The Rusty probed into its prior breakout levels before recovering. Nevertheless, it still ended down around ?%.

The Rusty reflected what happened internally. The selling was fairly broad based.

The Banks got whacked pretty hard. The Regionals still look pretty good here-so far they only appear to be pullback back. However, any additional weakness would be concerning.

There was some ugliness out there. Krispy Kreme Doughnuts got whacked over 20%--I think they found out that I was on a low carb diet.

Thierry Martin
05-29-2013,
What jumps out at you from the FactSet chart below? I?ll tell you the first thing I noticed was how we?re still treating the Financial sector like a little bitch.

We?re giving the financials virtually no benefit of the doubt on their forward earnings multiple for the year ahead.

The banks are expected to be growing their earnings by 11.5% in 2014 according to the consensus, that?s faster than the S&P 500′s expected earnings growth rate of 10.8% and a better pace than what?s expected for five other sectors (Industrials, tech, Staples, Healthcare and Utilities). In addition, many of the large bank stocks haven?t even come close to recovering in share price from 2008 (the XLF is still down 45%) while they have done a ton of work repairing their balance sheets and digging deep for operational efficiencies.

In addition, the banks will be the beneficiary of a steepening yield curve if and when rates creep up in the coming year. They make a ton of money as that process happens, margins expand meaningfully.

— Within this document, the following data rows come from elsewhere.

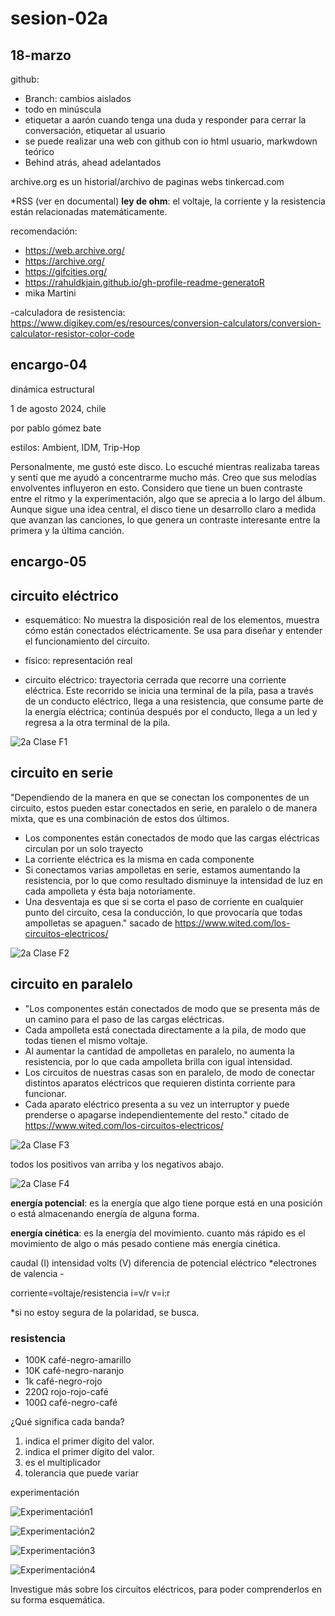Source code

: # sesion-02a

## 18-marzo

github:

- Branch: cambios aislados
- todo en minúscula
- etiquetar a aarón cuando tenga una duda y responder para cerrar la conversación, etiquetar al usuario
- se puede realizar una web con github con io html usuario, markwdown teórico
- Behind atrás, ahead adelantados

archive.org es un historial/archivo de paginas webs
tinkercad.com

*RSS (ver en documental)
**ley de ohm**: el voltaje, la corriente y la resistencia están relacionadas matemáticamente.

recomendación:

- <https://web.archive.org/>
- <https://archive.org/>
- <https://gifcities.org/>
- <https://rahuldkjain.github.io/gh-profile-readme-generatoR>
- mika Martini

-calculadora de resistencia: <https://www.digikey.com/es/resources/conversion-calculators/conversion-calculator-resistor-color-code>

## encargo-04

dinámica estructural

1 de agosto 2024, chile

por pablo gómez bate

estilos: Ambient, IDM, Trip-Hop

Personalmente, me gustó este disco. Lo escuché mientras realizaba tareas y sentí que me ayudó a concentrarme mucho más. Creo que sus melodías envolventes influyeron en esto. Considero que tiene un buen contraste entre el ritmo y la experimentación, algo que se aprecia a lo largo del álbum. Aunque sigue una idea central, el disco tiene un desarrollo claro a medida que avanzan las canciones, lo que genera un contraste interesante entre la primera y la última canción.

## encargo-05

## circuito eléctrico

- esquemático: No muestra la disposición real de los elementos, muestra cómo están conectados eléctricamente. Se usa para diseñar y entender el funcionamiento del circuito.

- físico: representación real
- circuito eléctrico: trayectoria cerrada que recorre una corriente eléctrica. Este recorrido se inicia una terminal de la pila, pasa a través de un conducto eléctrico, llega a una resistencia, que consume parte de la energía eléctrica; continúa después por el conducto, llega a un led y regresa a la otra terminal de la pila.

![2a Clase F1](https://github.com/user-attachments/assets/82c388ba-d7d6-40b4-b871-60f5c3ece5a8)

## circuito en serie

"Dependiendo de la manera en que se conectan los componentes de un circuito, estos pueden estar conectados en serie, en paralelo o de manera mixta, que es una combinación de estos dos últimos.

- Los componentes están conectados de modo que las cargas eléctricas circulan por un solo trayecto
- La corriente eléctrica es la misma en cada componente
- Si conectamos varias ampolletas en serie, estamos aumentando la resistencia, por lo que como resultado disminuye la intensidad de luz en cada ampolleta y ésta baja notoriamente.
- Una desventaja es que si se corta el paso de corriente en cualquier punto del circuito, cesa la conducción, lo que provocaría que todas ampolletas se apaguen." sacado de <https://www.wited.com/los-circuitos-electricos/>

![2a Clase F2](https://github.com/user-attachments/assets/4dcad165-10ef-4c45-ae77-e4653a023151)

## circuito en paralelo

- "Los componentes están conectados de modo que se presenta más de un camino para el paso de las cargas eléctricas.
- Cada ampolleta está conectada directamente a la pila, de modo que todas tienen el mismo voltaje.
- Al aumentar la cantidad de ampolletas en paralelo, no aumenta la resistencia, por lo que cada ampolleta brilla con igual intensidad.
- Los circuitos de nuestras casas son en paralelo, de modo de conectar distintos aparatos eléctricos que requieren distinta corriente para funcionar.
- Cada aparato eléctrico presenta a su vez un interruptor y puede prenderse o apagarse independientemente del resto."
citado de <https://www.wited.com/los-circuitos-electricos/>

![2a Clase F3](https://github.com/user-attachments/assets/84d74a4d-0686-4f7f-b20b-2a840588abc5)

todos los positivos van arriba y los negativos abajo.

![2a Clase F4](https://github.com/user-attachments/assets/53b702cd-da25-435f-85fc-da7372de82ec)

**energía potencial**: es la energía que algo tiene porque está en una posición o está almacenando energía de alguna forma.

**energía cinética**: es la energía del movimiento. cuanto más rápido es el movimiento de algo o más pesado contiene más energía cinética.

caudal (I) intensidad
volts (V) diferencia de potencial eléctrico *electrones de valencia -

corriente=voltaje/resistencia
i=v/r
v=i:r

*si no estoy segura de la polaridad, se busca.

### resistencia

- 100K café-negro-amarillo
- 10K café-negro-naranjo
- 1k café-negro-rojo
- 220Ω rojo-rojo-café
- 100Ω café-negro-café

¿Qué significa cada banda?

1. indica el primer dígito del valor.
3. indica el primer dígito del valor.
4. es el multiplicador
5. tolerancia que puede variar

experimentación

![Experimentación1](https://github.com/user-attachments/assets/490cf8a6-edcc-448c-8b55-d53baca8ecf2)

![Experimentación2](https://github.com/user-attachments/assets/a34c265d-2b4a-4712-a9ec-dc9fd79edb29)

![Experimentación3](https://github.com/user-attachments/assets/99d0919c-ab92-4ecc-9494-d3500a11ad92)

![Experimentación4](https://github.com/user-attachments/assets/df87370c-8702-4d1a-8188-65c50bae975b)

Investigue más sobre los circuitos eléctricos, para poder comprenderlos en su forma esquemática.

And yet ? we?re rewarding that set-up with the lowest multiple in the markets, lower than what we?re giving the utilities for god?s sake.

That?s quite a disconnect.

Thierry Martin
05-29-2013,
Stuff I?m Reading this Morning?

Brokers have sold more than $20 billion worth of non-traded REITs and have racked up hundreds of millions in private placement commissions so far this year. Probably because these were the best possible investments for their clients. (InvestmentNews)

?Our investment team has a combined 138 years of experience.? Yeah, okay. (ResearchPuzzle)

How foreign stocks can help reduce a portfolio?s volatility. (RickFerri)

Seven reasons why Kass is Kautious. (PragCap)

Why REITs have acted terribly this year, up just 2.2% in 2013. (Morningstar)

My book, Backstage Wall Street, available at Amazon

Thierry Martin
05-29-2013,
?Everybody has a plan until they get punched in the nose,? said former heavyweight champion, Mike Tyson.


go to the Mad Hedge Fund Trader's website

Highly recommended, unconventional trading service:

Trading Coach Sam Johnson demonstrates the #1 Passive Income Strategy for Traders

Thierry Martin
05-29-2013,
The Chart of the Day is Cybernoics (CYBX). I found the stock by sorting today's New High List for frequency, then used the flipchart feature to review the charts. Since the Trend Spotter signaled a buy on 10/11 the stock gained 35.36%.

They design, develop and market medical devices for the treatment of epilepsy and other debilitating neurological disorders using a therapy, vagus nerve stimulation. The company's initial target market is epilepsy, the world's second most prevalent neurological disorder, which is characterized by seizures. Vagus nerve stimulation with the Cyberonics NCP System was approved for use as an adjunctive therapy in reducing the frequency of seizures in adults and adolescents with medically refractory partial onset seizures.